横田様:ちょっと大変でした(笑)同じく参加していた同期の子たちとどうしよう~と言いながらやりました。きっと、こんな機会がないとやらなかったことなので、それが出来て、人と一緒に考えるタイミングを作れたのは、良かったなと思いました。

―今回、業務命令のトレーニングというわけではないので、宿題出してもどこまでやってくれるのかとは思っていたのですが、皆様すごく真面目にやってきてくださったので、講師としては嬉しい驚きでした。各回間は2週間程度でしたが、どのように宿題に取り組まれたのですか。

若本様:僕は今回のワークショップと別に、個人で参加している教育プログラムがあって、それと時期が被っていたんです。追い込まれないとやらないという自分の性格を分かっていたので、とりあえず入れて回す方法は後から考えようと思い、時期が被っていることをわかりつつ入れました(笑)なので間2週間あったら最初の1週間で終わらせようと、出来る限りの時間を決めてやりました。業務ではない分、このレベルまで到達しないとダメというものではないので、それである意味気持ち的には楽にできました。

横田様:私は同期の子と一緒にやるようにしていました。最初は課題をみてもそもそもやり方がわからないので、講師の人が用意してくれたお手本を見ながら考えられるところまで自分で考えて、同期の子と時間を合わせて一緒に隣でみながらやったり、時間が合わなければ課題を送りあいっこしてみてもらったりしていました。

日々の仕事の在り方を見つめなおすきっかけになったワークショップ

―ワークショップを通じて学んだこと、今のお仕事に活かせていることはありますか。

若本様:今回マーケティングの基本的なフレームワークを勉強することができましたが、同時にマーケティングだけのスキルを磨いても限界が見えているとも感じました。分析をするにしても、例えば法人営業であれば、その業界の知識を持っていたりする上で活用するからこそ効いてくるフレームワークだと感じたんです。なので、マーケティングだけではなく、勉強の範囲を広めにとる必要があると感じました。

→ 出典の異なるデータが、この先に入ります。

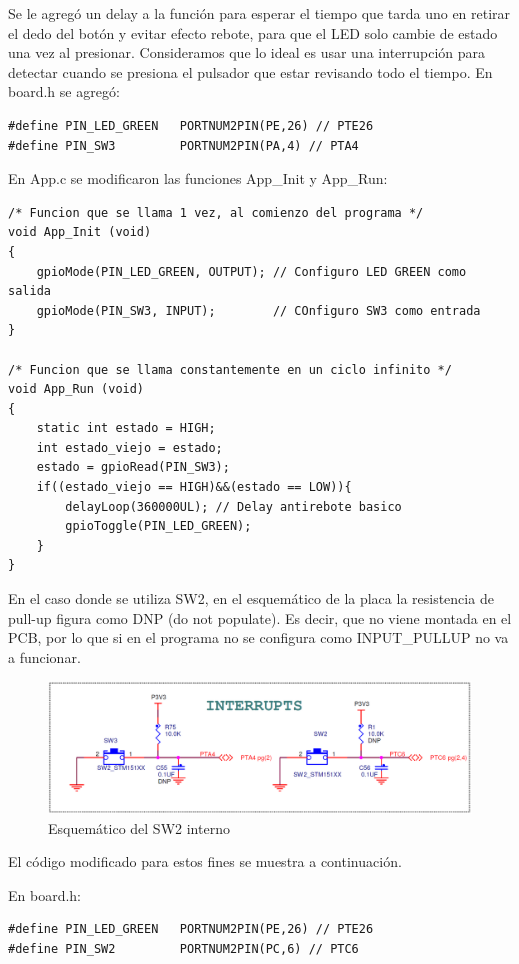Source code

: \documentclass{article}
\begin{document}
Se le agregó un delay a la función para esperar el tiempo que tarda uno en retirar el dedo del botón y evitar efecto rebote, para que el LED solo cambie de estado una vez al presionar. Consideramos que lo ideal es usar una interrupción para detectar cuando se presiona el pulsador que estar revisando todo el tiempo.
En board.h se agregó:

\begin{lstlisting}
#define PIN_LED_GREEN   PORTNUM2PIN(PE,26) // PTE26
#define PIN_SW3         PORTNUM2PIN(PA,4) // PTA4
\end{lstlisting}

En App.c se modificaron las funciones App\_Init y App\_Run:

\begin{lstlisting}
/* Funcion que se llama 1 vez, al comienzo del programa */
void App_Init (void)
{
    gpioMode(PIN_LED_GREEN, OUTPUT); // Configuro LED GREEN como salida
    gpioMode(PIN_SW3, INPUT);        // COnfiguro SW3 como entrada
}

/* Funcion que se llama constantemente en un ciclo infinito */
void App_Run (void)
{
	static int estado = HIGH;
	int estado_viejo = estado;
	estado = gpioRead(PIN_SW3);
	if((estado_viejo == HIGH)&&(estado == LOW)){
		delayLoop(360000UL); // Delay antirebote basico
		gpioToggle(PIN_LED_GREEN);
	}
}
\end{lstlisting}

En el caso donde se utiliza SW2, en el esquemático de la placa la resistencia de pull-up figura como DNP (do not populate). Es decir, que no viene montada en el PCB, por lo que si en el programa no se configura como INPUT\_PULLUP no va a funcionar.

\begin{figure}[ht]
	\centering
	\includegraphics[width=0.7 \textwidth]
	{../Imagenes/SW2_DNP.png}
	\caption{Esquemático del SW2 interno}
	\label{fig:ej1}
\end{figure}

El código modificado para estos fines se muestra a continuación.

En board.h:

\begin{lstlisting}
#define PIN_LED_GREEN   PORTNUM2PIN(PE,26) // PTE26
#define PIN_SW2         PORTNUM2PIN(PC,6) // PTC6
\end{lstlisting}
\end{document}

―おっしゃる通り。一般的なマーケティングの勉強はご自身でも出来るし、マーケティング理論そのものが新しいわけではありません。自分の業務や、これからやっていかなきゃいけないものとの組み合わせで初めて価値が出る。最終課題が自分の顧客への提案だったのは、まさにそういう意図で、自分ごととして価値にしてもらいたいと思ったからだったんです。

横田様:自分のお客様に対する提案書を作成する中で、SWOT分析のようなフレームワークを実施したり、この会社がこの業界の中で売っていくとしたら何が強みなんだろうと考えたりしたのが、初めてお客様の立場に立って考えたような気がして、とても刺激になりました。これまでは、お客様の業界の将来性や、その市場が今どんな状況になっているかを理解せずに、融資の相談をされた時の数字しか見ていなかったなと思ったんです。今後法人営業としてお客様と接する時は、このお客様が何をどうやって売ろうとしているのかというのを、直接は聞かずとも、考えながら聞かなければいけないと思いました。ワークショップを受けてからは、お客様だけでなく、周りの状況を見ながら対話するというのを意識していて、少しづつ実践にも活きてきていると思います。

今後のキャリアをどう考えるか

―今後の目標や意気込みがあれば教えてください。

若本様:自分は10年後こうなりたいという明確なビジョンよりも、今大事だなと思うものをその時々でしっかり身に着けていくことで、その複合的な掛け合わせからキャリアが形成されていくと思っているので、今後も色んなことに挑戦しつつそれらをアウトプットにつなげていきたいと思っています。人に見てもらうという緊張感やフィードバックがアウトプットの質を高める上では必要だと思っているので、今後もワークショップなどには継続的に取り組んでいきたいです。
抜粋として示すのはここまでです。